At least 70% of the very high energy gamma rays that emit cosmic rays are due to relativistic protons, the authors of the new work found out based on the analysis of images of radio, X-ray and gamma radiation.
The place of acceleration of protons, the main components of cosmic rays, remained a mystery for a hundred years. The authors of the new work quantitatively showed how many cosmic rays are formed in the supernova remnant: this will help to clarify their origin.

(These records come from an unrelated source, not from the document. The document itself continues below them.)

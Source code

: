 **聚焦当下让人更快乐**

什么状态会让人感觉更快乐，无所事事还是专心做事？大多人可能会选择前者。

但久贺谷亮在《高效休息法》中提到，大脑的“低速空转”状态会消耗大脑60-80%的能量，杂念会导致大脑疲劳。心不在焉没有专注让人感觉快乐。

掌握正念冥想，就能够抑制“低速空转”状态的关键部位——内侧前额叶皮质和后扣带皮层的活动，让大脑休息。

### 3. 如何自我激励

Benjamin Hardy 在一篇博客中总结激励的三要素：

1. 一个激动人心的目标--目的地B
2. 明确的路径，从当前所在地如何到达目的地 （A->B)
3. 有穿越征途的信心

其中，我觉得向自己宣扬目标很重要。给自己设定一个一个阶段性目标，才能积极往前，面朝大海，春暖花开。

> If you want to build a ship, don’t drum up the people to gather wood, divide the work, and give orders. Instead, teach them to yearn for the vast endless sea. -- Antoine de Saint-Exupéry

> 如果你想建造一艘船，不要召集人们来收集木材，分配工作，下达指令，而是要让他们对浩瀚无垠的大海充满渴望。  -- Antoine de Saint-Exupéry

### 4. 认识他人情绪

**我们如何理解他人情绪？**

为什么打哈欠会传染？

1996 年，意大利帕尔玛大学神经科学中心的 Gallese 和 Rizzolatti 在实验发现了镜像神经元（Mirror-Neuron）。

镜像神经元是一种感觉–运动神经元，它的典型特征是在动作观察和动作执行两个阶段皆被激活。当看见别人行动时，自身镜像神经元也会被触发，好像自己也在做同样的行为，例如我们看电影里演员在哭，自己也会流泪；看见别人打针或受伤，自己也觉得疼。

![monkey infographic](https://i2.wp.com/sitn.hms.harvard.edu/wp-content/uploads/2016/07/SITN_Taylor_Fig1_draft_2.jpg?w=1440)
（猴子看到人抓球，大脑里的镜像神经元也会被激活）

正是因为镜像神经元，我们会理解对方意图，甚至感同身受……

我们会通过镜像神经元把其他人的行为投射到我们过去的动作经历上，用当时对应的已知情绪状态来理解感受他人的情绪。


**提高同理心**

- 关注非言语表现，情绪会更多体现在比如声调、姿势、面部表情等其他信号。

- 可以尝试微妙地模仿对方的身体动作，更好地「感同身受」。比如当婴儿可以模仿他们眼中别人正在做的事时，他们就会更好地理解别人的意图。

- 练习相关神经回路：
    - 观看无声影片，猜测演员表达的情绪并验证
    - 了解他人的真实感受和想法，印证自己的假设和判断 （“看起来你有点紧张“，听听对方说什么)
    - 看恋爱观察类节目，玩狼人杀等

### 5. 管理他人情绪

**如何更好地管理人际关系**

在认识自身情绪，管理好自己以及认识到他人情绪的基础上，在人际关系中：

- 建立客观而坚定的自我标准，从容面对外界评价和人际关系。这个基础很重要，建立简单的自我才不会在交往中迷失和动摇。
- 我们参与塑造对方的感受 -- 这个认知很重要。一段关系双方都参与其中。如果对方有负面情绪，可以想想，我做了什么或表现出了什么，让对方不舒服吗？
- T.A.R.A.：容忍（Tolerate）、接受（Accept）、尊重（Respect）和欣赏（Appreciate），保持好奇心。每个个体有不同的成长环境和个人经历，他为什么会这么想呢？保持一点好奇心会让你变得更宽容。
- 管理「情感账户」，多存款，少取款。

The source of cosmic rays, or the highest energy particles in the universe, has been a mystery since their discovery in 1912. Cosmic rays contribute to the chemical evolution of interstellar matter, so how they are formed is important for understanding the evolution of our Galaxy.
It is believed that cosmic rays are accelerated by supernova remnants in our galaxy and reach Earth at almost the speed of light. Recent observation of gamma rays has shown that many supernova remnants emit teraelectron-volt (TeV) gamma rays.
If gamma rays are produced by protons, which are the main component of cosmic rays, then the origin of cosmic ray supernova remnants can be found out. However, gamma rays are also produced by electrons, so it is necessary to determine if the dominant origin is proton or electronic.
The results of the study confirm that gamma rays come from the proton component, which is the basis of cosmic rays, and the authors found that galactic cosmic rays are formed from supernova remnants.